“Rubble” Surges To 2-Month Highs Against Dollar As Russia Works To Reduce FX Volatility
Having crashed to a record low of 121.5 per dollar shortly after the Ukraine war began – triggering memories of the battering it took during the 1998 Russian financial crisis – the Ruble was (for a brief period) the most potent symbol of the crushing blow that The West had struck against Russia’s economic fortunes.
Things were so bad that President Biden took to Twitter to mock the currency, saying that it had been reduced to “rubble”…
As a result of our unprecedented sanctions, the ruble was almost immediately reduced to rubble.
The Russian economy is on track to be cut in half.
It was ranked the 11th biggest economy in the world before this invasion — and soon, it will not even rank among the top 20.
— President Biden (@POTUS) March 26, 2022
Two weeks later, things look a little different as the Russian currency has soared higher against the USDollar – now at its strongest against the greenback in two months…
There are numerous reasons for the rebound, including capital controls, but the main drivers appear to be Putin’s “Rubles for Gas” ultimatums and the fact that, as Mike Shedlock noted, the much-lauded sanctions against Russia are in fact “half-assed” and have done little to reduce inbound cashflows for energy and ag products.
Bloomberg reports Putin May Collect $321 Billion Windfall If Oil and Gas Keep Flowing
For all the hardships visited on consumers at home and the financial chokehold put on the government from abroad, Bloomberg Economics expects Russia will earn nearly $321 billion from energy exports this year, an increase of more than a third from 2021. It’s also on track for a record current-account surplus that the Institute of International Finance says may reach as high as $240 billion.
“The single biggest driver of Russia’s current account surplus continues to look solid,” IIF economists led by Robin Brooks said in a report. “With current sanctions in place, substantial inflows of hard currency into Russia look set to continue.”
The calculus may change completely, however, in case of an embargo on energy sales.
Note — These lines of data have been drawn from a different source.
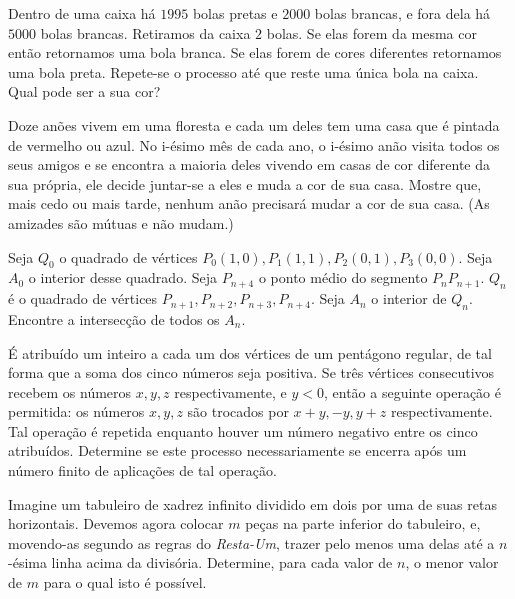 \begin{questao}
  Dentro de uma caixa há $1995$ bolas pretas e $2000$ bolas brancas, e fora dela
  há $5000$ bolas brancas. Retiramos da caixa $2$ bolas. Se elas forem da mesma
  cor então retornamos uma bola branca. Se elas forem de cores diferentes
  retornamos uma bola preta. Repete-se o processo até que reste uma única bola
  na caixa. Qual pode ser a sua cor?
\end{questao}

\begin{questao}
  Doze anões vivem em uma floresta e cada um deles tem uma casa que é pintada de
  vermelho ou azul. No i-ésimo mês de cada ano, o i-ésimo anão visita todos os
  seus amigos e se encontra a maioria deles vivendo em casas de cor diferente da
  sua própria, ele decide juntar-se a eles e muda a cor de sua casa. Mostre que,
  mais cedo ou mais tarde, nenhum anão precisará mudar a cor de sua casa. (As
  amizades são mútuas e não mudam.)
\end{questao}

\begin{questao}
  Seja $Q_0$ o quadrado de vértices $P_0(1,0),P_1(1,1),P_2(0,1),P_3(0,0)$. Seja
  $A_0$ o interior desse quadrado. Seja $P_{n+4}$ o ponto médio do segmento
  $P_nP_{n+1}$. $Q_n$ é o quadrado de vértices
  $P_{n+1},P_{n+2},P_{n+3},P_{n+4}$. Seja $A_n$ o interior de $Q_n$. Encontre a
  intersecção de todos os $A_n$.
\end{questao}

\begin{questao}
  É atribuído um inteiro a cada um dos vértices de um pentágono regular, de tal
  forma que a soma dos cinco números seja positiva. Se três vértices
  consecutivos recebem os números $x,y,z$ respectivamente, e $y<0$, então a
  seguinte operação é permitida: os números $x,y,z$ são trocados por
  $x+y,-y,y+z$ respectivamente. Tal operação é repetida enquanto houver um
  número negativo entre os cinco atribuídos. Determine se este processo
  necessariamente se encerra após um número finito de aplicações de tal
  operação.
\end{questao}

\begin{questao}
  Imagine um tabuleiro de xadrez infinito dividido em dois por uma de suas retas
  horizontais. Devemos agora colocar $m$ peças na parte inferior do tabuleiro,
  e, movendo-as segundo as regras do {\it Resta-Um}, trazer pelo menos uma delas
  até a $n$-ésima linha acima da divisória. Determine, para cada valor de $n$, o
  menor valor de $m$ para o qual isto é possível.

\end{questao}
And even without it, Russia’s oil exports and output are already falling, with the International Energy Agency predicting it may lose nearly a quarter of its crude production this month.
Despite the fact that sanctions don’t work, the US and EU keep trying even in the face of the ‘science’ of macroeconomics…
“A current-account surplus should actually be another source of stability for the ruble,” said Brendan McKenna, a strategist at Wells Fargo Securities LLC.
“If energy prices remain high and major importers of Russian energy and commodities continue to purchase, the current account should stay in surplus.”
Of course, due to the embarrassing nature of this resurgence going against the sanction-crushed-‘rubble’ narrative from Washington, U.S. Treasury Secretary Janet Yellen quickly jumped into rubbish the market’s comeback here, claiming that the market for rubles has become so manipulated by actions of the Russian government and its central bank to limit capital outflows that “you should not infer anything” from the value of the ruble.
“As Russia’s economy and financial sector adapt to a new equilibrium of capital controls, managed prices, and economic autarky, it is not surprising that some of the domestic markets stabilize,” said Elina Ribakova and Benjamin Hilgenstock, economists at the Institute of International Finance.
“Sanctions have become a moving target and will require adjustments over time to remain effective.”
However, not everyone is buying the rebound as as positive sign:
“Don’t buy the peace rallies,” said Paul Domjan, a senior contributing analyst at Tellimer.
“Investors should be very cautious about market rallies following news about peace talks. There will be plenty of false dawns as the world valiantly seeks to end this war.”
However, all the time China, India (and much of Europe) is still buying Putin’s energy and ag products… no matter how loud the threats come from Washington, the Ruble will stave off the “rubble” narrative.
Additionally, Russian FinMin Anton Siluanov noted this morning that Russia will do everything to ensure its creditors receive debt payments, and is working on measures to reduce ruble volatility, make ruble exchange rate more predictable.